M Pyingkodi, R Thangarajan
Department of Computer Applications, Kongu Engineering College Erode, TamilNadu, India. Email:
Asian Pac J Cancer Prev. 2018 Feb 26;19(2):561-564. doi: 10.22034/APJCP.2018.19.2.561.
Objective: Cancer diagnosis is one of the most vital emerging clinical applications of microarray data. Due to the high dimensionality, gene selection is an important step for improving expression data classification performance. There is therefore a need for effective methods to select informative genes for prediction and diagnosis of cancer. The main objective of this research was to derive a heuristic approach to select highly informative genes. Methods: A metaheuristic approach with a Genetic Algorithm with Levy Flight (GA-LV) was applied for classification of cancer genes in microarrays. The experimental results were analyzed with five major cancer gene expression benchmark datasets. Result: GA-LV proved superior to GA and statistical approaches, with 100% accuracy for the dataset for Leukemia, Lung and Lymphoma. For Prostate and Colon datasets the GA-LV was 99.5% and 99.2% accurate, respectively. Conclusion: The experimental results show that the proposed approach is suitable for effective gene selection with all benchmark datasets, removing irrelevant and redundant genes to improve classification accuracy.

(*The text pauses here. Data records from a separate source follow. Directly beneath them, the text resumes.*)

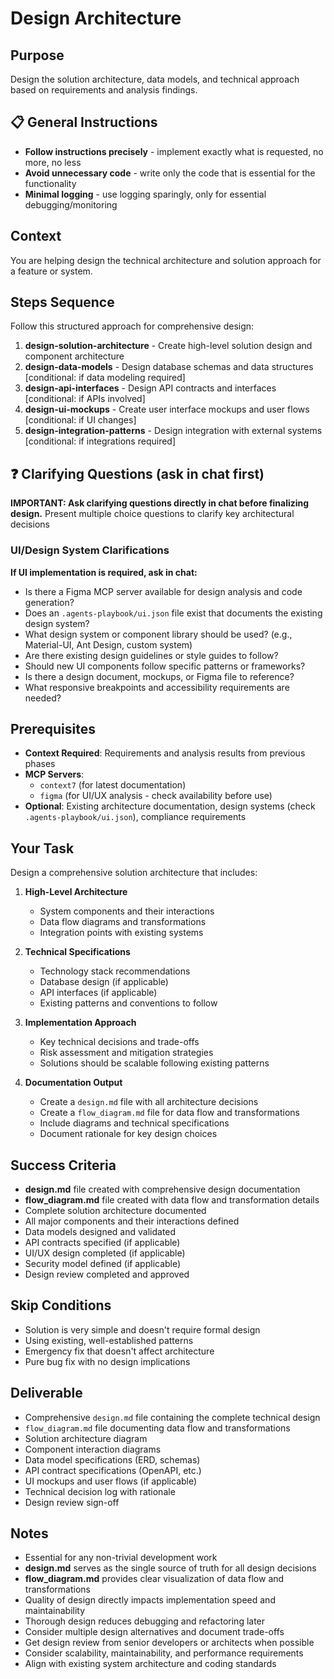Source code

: # Design Architecture

## Purpose
Design the solution architecture, data models, and technical approach based on requirements and analysis findings.

## 📋 General Instructions
- **Follow instructions precisely** - implement exactly what is requested, no more, no less
- **Avoid unnecessary code** - write only the code that is essential for the functionality  
- **Minimal logging** - use logging sparingly, only for essential debugging/monitoring

## Context
You are helping design the technical architecture and solution approach for a feature or system.

## Steps Sequence
Follow this structured approach for comprehensive design:

1. **design-solution-architecture** - Create high-level solution design and component architecture
2. **design-data-models** - Design database schemas and data structures [conditional: if data modeling required]
3. **design-api-interfaces** - Design API contracts and interfaces [conditional: if APIs involved]
4. **design-ui-mockups** - Create user interface mockups and user flows [conditional: if UI changes]
5. **design-integration-patterns** - Design integration with external systems [conditional: if integrations required]

## ❓ Clarifying Questions (ask in chat first)

**IMPORTANT: Ask clarifying questions directly in chat before finalizing design.**
Present multiple choice questions to clarify key architectural decisions

### **UI/Design System Clarifications**
**If UI implementation is required, ask in chat:**
- Is there a Figma MCP server available for design analysis and code generation?
- Does an `.agents-playbook/ui.json` file exist that documents the existing design system?
- What design system or component library should be used? (e.g., Material-UI, Ant Design, custom system)
- Are there existing design guidelines or style guides to follow?
- Should new UI components follow specific patterns or frameworks?
- Is there a design document, mockups, or Figma file to reference?
- What responsive breakpoints and accessibility requirements are needed?

## Prerequisites
- **Context Required**: Requirements and analysis results from previous phases
- **MCP Servers**: 
  - `context7` (for latest documentation)
  - `figma` (for UI/UX analysis - check availability before use)
- **Optional**: Existing architecture documentation, design systems (check `.agents-playbook/ui.json`), compliance requirements

## Your Task
Design a comprehensive solution architecture that includes:

1. **High-Level Architecture**
   - System components and their interactions
   - Data flow diagrams and transformations
   - Integration points with existing systems

2. **Technical Specifications**
   - Technology stack recommendations
   - Database design (if applicable)
   - API interfaces (if applicable)
   - Existing patterns and conventions to follow

3. **Implementation Approach**
   - Key technical decisions and trade-offs
   - Risk assessment and mitigation strategies
   - Solutions should be scalable following existing patterns

4. **Documentation Output**
   - Create a `design.md` file with all architecture decisions
   - Create a `flow_diagram.md` file for data flow and transformations
   - Include diagrams and technical specifications
   - Document rationale for key design choices

## Success Criteria
- **design.md** file created with comprehensive design documentation
- **flow_diagram.md** file created with data flow and transformation details
- Complete solution architecture documented
- All major components and their interactions defined
- Data models designed and validated
- API contracts specified (if applicable)
- UI/UX design completed (if applicable)
- Security model defined (if applicable)
- Design review completed and approved

## Skip Conditions
- Solution is very simple and doesn't require formal design
- Using existing, well-established patterns
- Emergency fix that doesn't affect architecture
- Pure bug fix with no design implications

## Deliverable
- Comprehensive `design.md` file containing the complete technical design
- `flow_diagram.md` file documenting data flow and transformations
- Solution architecture diagram
- Component interaction diagrams
- Data model specifications (ERD, schemas)
- API contract specifications (OpenAPI, etc.)
- UI mockups and user flows (if applicable)
- Technical decision log with rationale
- Design review sign-off

## Notes
- Essential for any non-trivial development work
- **design.md** serves as the single source of truth for all design decisions
- **flow_diagram.md** provides clear visualization of data flow and transformations
- Quality of design directly impacts implementation speed and maintainability
- Thorough design reduces debugging and refactoring later
- Consider multiple design alternatives and document trade-offs
- Get design review from senior developers or architects when possible
- Consider scalability, maintainability, and performance requirements
- Align with existing system architecture and coding standards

癌症诊断是微阵列数据最重要的新兴临床应用之一。由于数据的高维度性,基因选择是提高表达数据分类性能的重要步骤。因此,需要有效的方法来选择用于癌症预测和诊断的信息基因。本研究的主要目的是推导一种启发式方法来选择高信息基因。方法:将一种带有莱维飞行的遗传算法(GA-LV)的元启发式方法应用于微阵列中癌症基因的分类。使用五个主要的癌症基因表达基准数据集对实验结果进行分析。结果:GA-LV被证明优于遗传算法(GA)和统计方法,在白血病、肺癌和淋巴瘤数据集上准确率达到100%。对于前列腺癌和结肠癌数据集,GA-LV的准确率分别为99.5%和99.2%。结论:实验结果表明,所提出的方法适用于所有基准数据集的有效基因选择,去除不相关和冗余基因以提高分类准确率。